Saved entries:
=-=-=

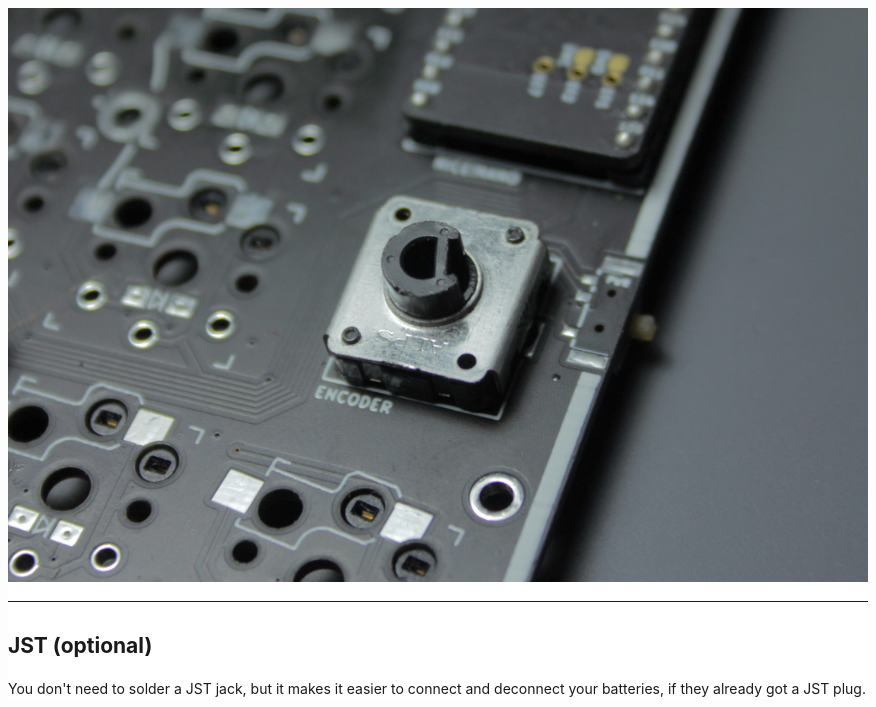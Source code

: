 ![encoder](/docs/images/buildguide/encoder.jpg)

***

## JST (optional)

You don't need to solder a JST jack, but it makes it easier to connect and deconnect your batteries, if they already got a JST plug.
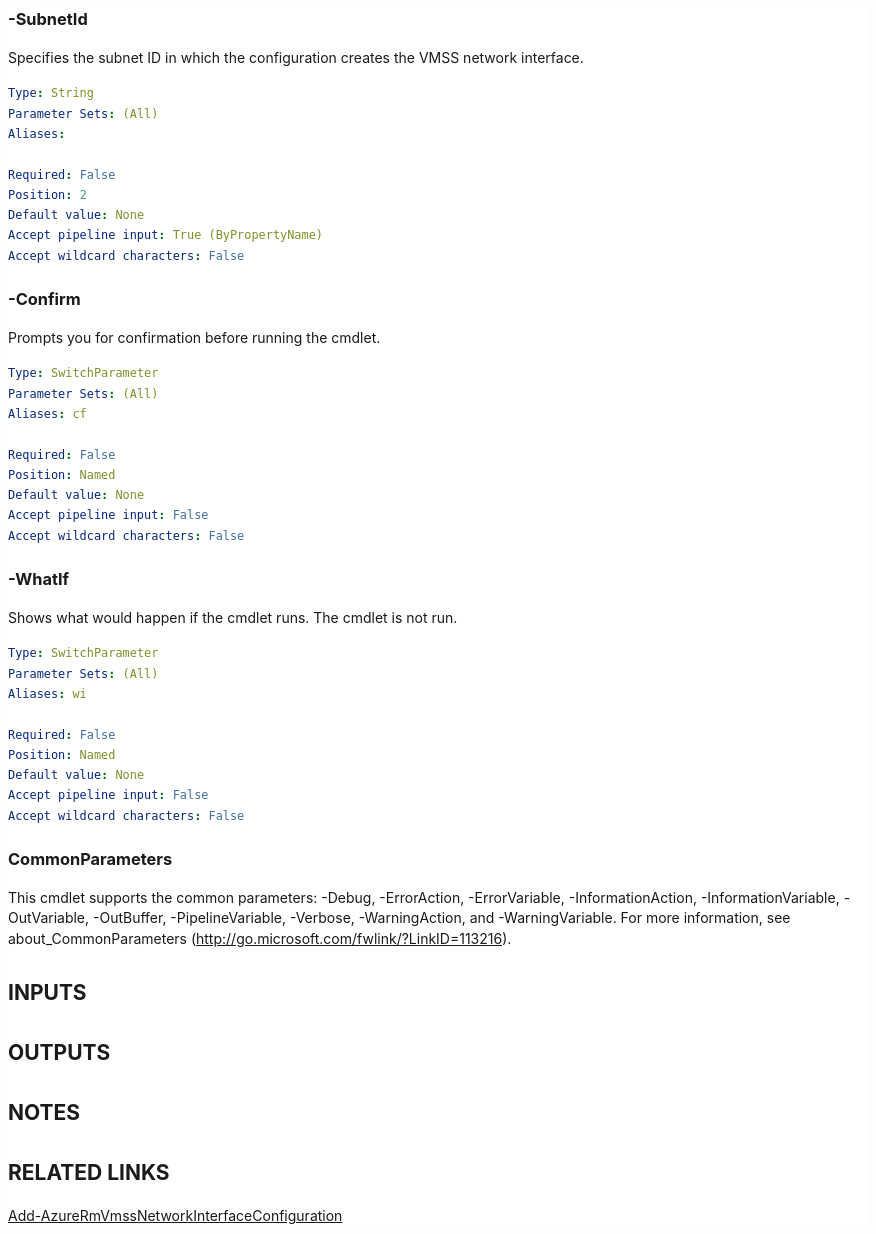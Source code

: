 ### -SubnetId
Specifies the subnet ID in which the configuration creates  the VMSS network interface.

```yaml
Type: String
Parameter Sets: (All)
Aliases: 

Required: False
Position: 2
Default value: None
Accept pipeline input: True (ByPropertyName)
Accept wildcard characters: False
```

### -Confirm
Prompts you for confirmation before running the cmdlet.

```yaml
Type: SwitchParameter
Parameter Sets: (All)
Aliases: cf

Required: False
Position: Named
Default value: None
Accept pipeline input: False
Accept wildcard characters: False
```

### -WhatIf
Shows what would happen if the cmdlet runs. The cmdlet is not run.

```yaml
Type: SwitchParameter
Parameter Sets: (All)
Aliases: wi

Required: False
Position: Named
Default value: None
Accept pipeline input: False
Accept wildcard characters: False
```

### CommonParameters
This cmdlet supports the common parameters: -Debug, -ErrorAction, -ErrorVariable, -InformationAction, -InformationVariable, -OutVariable, -OutBuffer, -PipelineVariable, -Verbose, -WarningAction, and -WarningVariable. For more information, see about_CommonParameters (http://go.microsoft.com/fwlink/?LinkID=113216).

## INPUTS

## OUTPUTS

## NOTES

## RELATED LINKS

[Add-AzureRmVmssNetworkInterfaceConfiguration](./Add-AzureRmVmssNetworkInterfaceConfiguration.md)


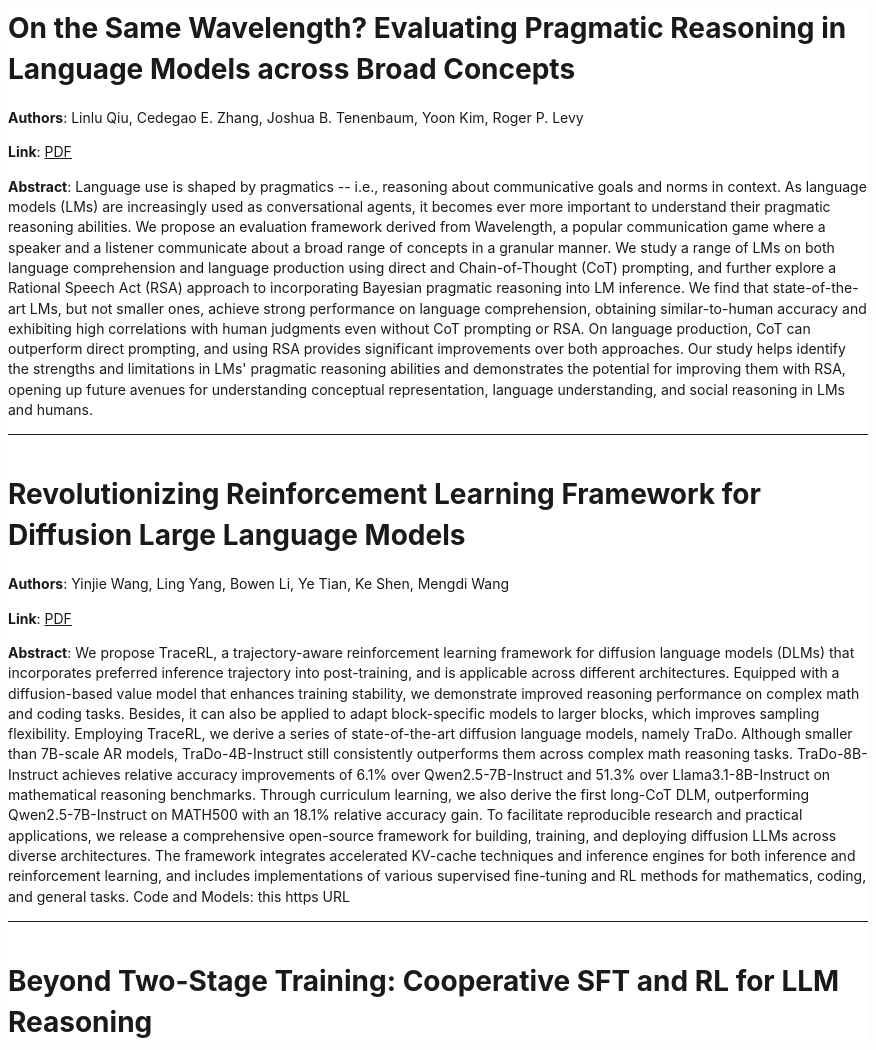 # On the Same Wavelength? Evaluating Pragmatic Reasoning in Language Models across Broad Concepts 

**Authors**: Linlu Qiu, Cedegao E. Zhang, Joshua B. Tenenbaum, Yoon Kim, Roger P. Levy  

**Link**: [PDF](https://arxiv.org/pdf/2509.06952)  

**Abstract**: Language use is shaped by pragmatics -- i.e., reasoning about communicative goals and norms in context. As language models (LMs) are increasingly used as conversational agents, it becomes ever more important to understand their pragmatic reasoning abilities. We propose an evaluation framework derived from Wavelength, a popular communication game where a speaker and a listener communicate about a broad range of concepts in a granular manner. We study a range of LMs on both language comprehension and language production using direct and Chain-of-Thought (CoT) prompting, and further explore a Rational Speech Act (RSA) approach to incorporating Bayesian pragmatic reasoning into LM inference. We find that state-of-the-art LMs, but not smaller ones, achieve strong performance on language comprehension, obtaining similar-to-human accuracy and exhibiting high correlations with human judgments even without CoT prompting or RSA. On language production, CoT can outperform direct prompting, and using RSA provides significant improvements over both approaches. Our study helps identify the strengths and limitations in LMs' pragmatic reasoning abilities and demonstrates the potential for improving them with RSA, opening up future avenues for understanding conceptual representation, language understanding, and social reasoning in LMs and humans. 

---
# Revolutionizing Reinforcement Learning Framework for Diffusion Large Language Models 

**Authors**: Yinjie Wang, Ling Yang, Bowen Li, Ye Tian, Ke Shen, Mengdi Wang  

**Link**: [PDF](https://arxiv.org/pdf/2509.06949)  

**Abstract**: We propose TraceRL, a trajectory-aware reinforcement learning framework for diffusion language models (DLMs) that incorporates preferred inference trajectory into post-training, and is applicable across different architectures. Equipped with a diffusion-based value model that enhances training stability, we demonstrate improved reasoning performance on complex math and coding tasks. Besides, it can also be applied to adapt block-specific models to larger blocks, which improves sampling flexibility. Employing TraceRL, we derive a series of state-of-the-art diffusion language models, namely TraDo. Although smaller than 7B-scale AR models, TraDo-4B-Instruct still consistently outperforms them across complex math reasoning tasks. TraDo-8B-Instruct achieves relative accuracy improvements of 6.1% over Qwen2.5-7B-Instruct and 51.3% over Llama3.1-8B-Instruct on mathematical reasoning benchmarks. Through curriculum learning, we also derive the first long-CoT DLM, outperforming Qwen2.5-7B-Instruct on MATH500 with an 18.1% relative accuracy gain. To facilitate reproducible research and practical applications, we release a comprehensive open-source framework for building, training, and deploying diffusion LLMs across diverse architectures. The framework integrates accelerated KV-cache techniques and inference engines for both inference and reinforcement learning, and includes implementations of various supervised fine-tuning and RL methods for mathematics, coding, and general tasks. Code and Models: this https URL 

---
# Beyond Two-Stage Training: Cooperative SFT and RL for LLM Reasoning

=-=-=

Give the lines again exactly, beginning with the first line of the records above and ending with the line that contains "### CommonParameters", and include no pictures.

Source code

: ![encoder](/docs/images/buildguide/encoder.jpg)

***

## JST (optional)

You don't need to solder a JST jack, but it makes it easier to connect and deconnect your batteries, if they already got a JST plug.
Source code

: ### -SubnetId
Specifies the subnet ID in which the configuration creates  the VMSS network interface.

```yaml
Type: String
Parameter Sets: (All)
Aliases: 

Required: False
Position: 2
Default value: None
Accept pipeline input: True (ByPropertyName)
Accept wildcard characters: False
```

### -Confirm
Prompts you for confirmation before running the cmdlet.

```yaml
Type: SwitchParameter
Parameter Sets: (All)
Aliases: cf

Required: False
Position: Named
Default value: None
Accept pipeline input: False
Accept wildcard characters: False
```

### -WhatIf
Shows what would happen if the cmdlet runs. The cmdlet is not run.

```yaml
Type: SwitchParameter
Parameter Sets: (All)
Aliases: wi

Required: False
Position: Named
Default value: None
Accept pipeline input: False
Accept wildcard characters: False
```

### CommonParameters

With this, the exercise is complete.